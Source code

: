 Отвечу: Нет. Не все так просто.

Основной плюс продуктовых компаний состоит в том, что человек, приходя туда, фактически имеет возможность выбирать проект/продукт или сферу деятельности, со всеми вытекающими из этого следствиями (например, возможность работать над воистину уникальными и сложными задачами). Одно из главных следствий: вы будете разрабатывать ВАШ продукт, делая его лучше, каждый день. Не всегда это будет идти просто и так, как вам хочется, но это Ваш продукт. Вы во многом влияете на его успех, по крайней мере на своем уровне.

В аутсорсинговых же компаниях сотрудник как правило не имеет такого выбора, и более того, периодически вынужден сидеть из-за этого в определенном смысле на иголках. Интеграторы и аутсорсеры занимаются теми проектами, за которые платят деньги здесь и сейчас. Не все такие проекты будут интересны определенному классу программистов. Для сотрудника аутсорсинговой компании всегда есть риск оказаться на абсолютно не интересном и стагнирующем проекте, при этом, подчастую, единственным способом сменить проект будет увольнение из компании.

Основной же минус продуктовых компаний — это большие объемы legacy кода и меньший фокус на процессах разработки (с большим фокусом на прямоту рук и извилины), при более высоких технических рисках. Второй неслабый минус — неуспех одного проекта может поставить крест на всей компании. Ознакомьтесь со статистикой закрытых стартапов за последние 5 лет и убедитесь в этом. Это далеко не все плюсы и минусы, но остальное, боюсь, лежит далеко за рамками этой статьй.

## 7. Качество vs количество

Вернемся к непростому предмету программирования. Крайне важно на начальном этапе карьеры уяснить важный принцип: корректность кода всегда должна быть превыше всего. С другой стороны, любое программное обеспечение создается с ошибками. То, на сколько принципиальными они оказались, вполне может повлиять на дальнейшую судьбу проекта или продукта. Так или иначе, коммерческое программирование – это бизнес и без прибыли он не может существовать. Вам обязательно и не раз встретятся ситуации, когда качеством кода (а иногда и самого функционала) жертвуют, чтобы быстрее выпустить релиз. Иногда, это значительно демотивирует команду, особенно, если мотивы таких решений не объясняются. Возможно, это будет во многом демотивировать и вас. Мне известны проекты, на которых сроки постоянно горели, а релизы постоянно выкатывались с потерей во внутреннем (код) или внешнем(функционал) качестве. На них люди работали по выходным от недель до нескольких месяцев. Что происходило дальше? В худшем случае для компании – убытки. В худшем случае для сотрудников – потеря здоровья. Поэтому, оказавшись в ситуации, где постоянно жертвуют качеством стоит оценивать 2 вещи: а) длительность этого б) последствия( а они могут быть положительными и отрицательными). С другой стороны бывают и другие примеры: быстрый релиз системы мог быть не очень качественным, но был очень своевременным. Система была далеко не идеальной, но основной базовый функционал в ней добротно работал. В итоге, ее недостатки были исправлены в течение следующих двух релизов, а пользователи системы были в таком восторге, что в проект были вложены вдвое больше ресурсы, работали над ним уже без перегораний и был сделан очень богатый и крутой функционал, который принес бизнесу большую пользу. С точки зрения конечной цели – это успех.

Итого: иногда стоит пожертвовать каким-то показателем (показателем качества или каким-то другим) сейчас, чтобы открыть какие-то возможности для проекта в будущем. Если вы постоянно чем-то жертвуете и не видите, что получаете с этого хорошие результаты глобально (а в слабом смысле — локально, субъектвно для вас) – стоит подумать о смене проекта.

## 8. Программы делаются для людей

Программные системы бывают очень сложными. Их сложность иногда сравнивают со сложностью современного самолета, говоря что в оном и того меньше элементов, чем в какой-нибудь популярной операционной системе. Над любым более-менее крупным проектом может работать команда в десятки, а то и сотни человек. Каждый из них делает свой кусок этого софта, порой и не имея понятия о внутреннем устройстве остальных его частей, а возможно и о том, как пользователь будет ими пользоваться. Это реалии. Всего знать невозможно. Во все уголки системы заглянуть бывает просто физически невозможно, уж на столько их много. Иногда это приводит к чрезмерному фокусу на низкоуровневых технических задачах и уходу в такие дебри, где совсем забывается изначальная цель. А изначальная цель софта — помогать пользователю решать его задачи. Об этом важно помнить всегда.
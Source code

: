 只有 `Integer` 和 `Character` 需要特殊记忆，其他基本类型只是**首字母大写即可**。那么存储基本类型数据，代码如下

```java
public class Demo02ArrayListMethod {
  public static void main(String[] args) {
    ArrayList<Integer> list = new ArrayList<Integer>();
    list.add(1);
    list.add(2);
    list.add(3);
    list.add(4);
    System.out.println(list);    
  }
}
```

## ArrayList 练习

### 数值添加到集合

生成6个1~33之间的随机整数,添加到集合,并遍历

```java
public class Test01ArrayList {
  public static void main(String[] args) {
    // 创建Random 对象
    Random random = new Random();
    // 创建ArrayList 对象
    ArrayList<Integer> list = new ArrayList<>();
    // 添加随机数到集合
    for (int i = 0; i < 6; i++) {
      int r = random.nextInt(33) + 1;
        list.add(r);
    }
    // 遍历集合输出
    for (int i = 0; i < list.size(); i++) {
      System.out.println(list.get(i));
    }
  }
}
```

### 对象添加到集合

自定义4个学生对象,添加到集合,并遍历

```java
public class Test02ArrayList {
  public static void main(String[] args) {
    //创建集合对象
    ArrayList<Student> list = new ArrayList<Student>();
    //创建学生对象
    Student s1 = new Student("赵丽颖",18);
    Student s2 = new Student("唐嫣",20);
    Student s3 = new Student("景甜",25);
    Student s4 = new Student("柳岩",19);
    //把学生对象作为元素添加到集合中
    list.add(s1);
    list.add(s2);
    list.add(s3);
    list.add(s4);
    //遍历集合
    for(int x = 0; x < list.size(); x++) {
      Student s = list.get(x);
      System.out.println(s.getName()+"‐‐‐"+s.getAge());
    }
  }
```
● ● ● ● ● ● ●
_Aim of the exercise_
Please return every line in the data that includes the string "Integer".

_Final answer_
: 只有 `Integer` 和 `Character` 需要特殊记忆，其他基本类型只是**首字母大写即可**。那么存储基本类型数据，代码如下
    ArrayList<Integer> list = new ArrayList<Integer>();
    ArrayList<Integer> list = new ArrayList<>();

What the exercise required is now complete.